Set the data down exactly as it stands, and keep its pictures out.

:::::

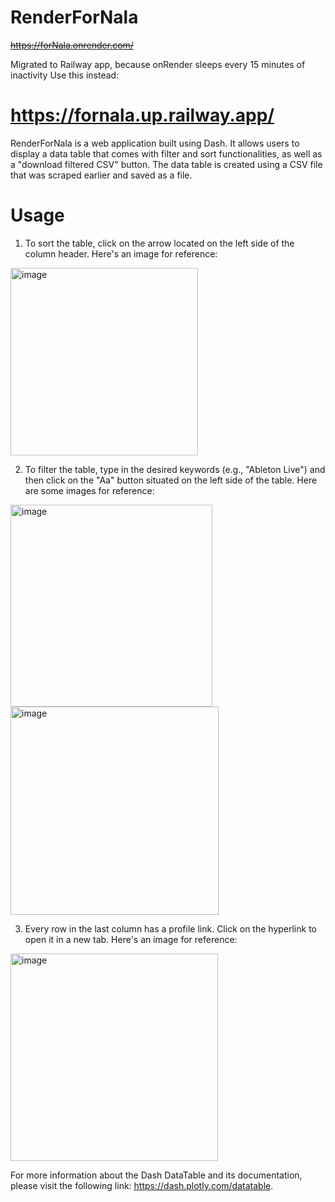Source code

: # RenderForNala

~~https://forNala.onrender.com/~~

Migrated to Railway app, because onRender sleeps every 15 minutes of inactivity
Use this instead:

# **https://fornala.up.railway.app/**

RenderForNala is a web application built using Dash. It allows users to display a data table that comes with filter and sort functionalities, as well as a "download filtered CSV" button. The data table is created using a CSV file that was scraped earlier and saved as a file.

# Usage

1. To sort the table, click on the arrow located on the left side of the column header. Here's an image for reference:
<img width="300" alt="image" src="https://user-images.githubusercontent.com/82918531/236513074-217c4996-e83e-40d7-8d4e-fd6042757db0.png">

2. To filter the table, type in the desired keywords (e.g., "Ableton Live") and then click on the "Aa" button situated on the left side of the table. Here are some images for reference:
<img width="323" alt="image" src="https://user-images.githubusercontent.com/82918531/236513277-9254c2f3-3120-4413-bde0-11a55c4a286c.png">
<img width="333" alt="image" src="https://user-images.githubusercontent.com/82918531/236513345-1090b034-2e0c-49ce-b431-17469b45b1f2.png">

3. Every row in the last column has a profile link. Click on the hyperlink to open it in a new tab. Here's an image for reference:
<img width="332" alt="image" src="https://user-images.githubusercontent.com/82918531/236513615-ca8b3554-4113-4b97-8440-53f88b74063f.png">

For more information about the Dash DataTable and its documentation, please visit the following link: https://dash.plotly.com/datatable.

:::::

**TASK ANSWER:**
Source code

: # RenderForNala

~~https://forNala.onrender.com/~~

Migrated to Railway app, because onRender sleeps every 15 minutes of inactivity
Use this instead:

# **https://fornala.up.railway.app/**

RenderForNala is a web application built using Dash. It allows users to display a data table that comes with filter and sort functionalities, as well as a "download filtered CSV" button. The data table is created using a CSV file that was scraped earlier and saved as a file.

# Usage

1. To sort the table, click on the arrow located on the left side of the column header. Here's an image for reference:
<img width="300" alt="image" src="https://user-images.githubusercontent.com/82918531/236513074-217c4996-e83e-40d7-8d4e-fd6042757db0.png">

2. To filter the table, type in the desired keywords (e.g., "Ableton Live") and then click on the "Aa" button situated on the left side of the table. Here are some images for reference:
<img width="323" alt="image" src="https://user-images.githubusercontent.com/82918531/236513277-9254c2f3-3120-4413-bde0-11a55c4a286c.png">
<img width="333" alt="image" src="https://user-images.githubusercontent.com/82918531/236513345-1090b034-2e0c-49ce-b431-17469b45b1f2.png">

3. Every row in the last column has a profile link. Click on the hyperlink to open it in a new tab. Here's an image for reference:
<img width="332" alt="image" src="https://user-images.githubusercontent.com/82918531/236513615-ca8b3554-4113-4b97-8440-53f88b74063f.png">

For more information about the Dash DataTable and its documentation, please visit the following link: https://dash.plotly.com/datatable.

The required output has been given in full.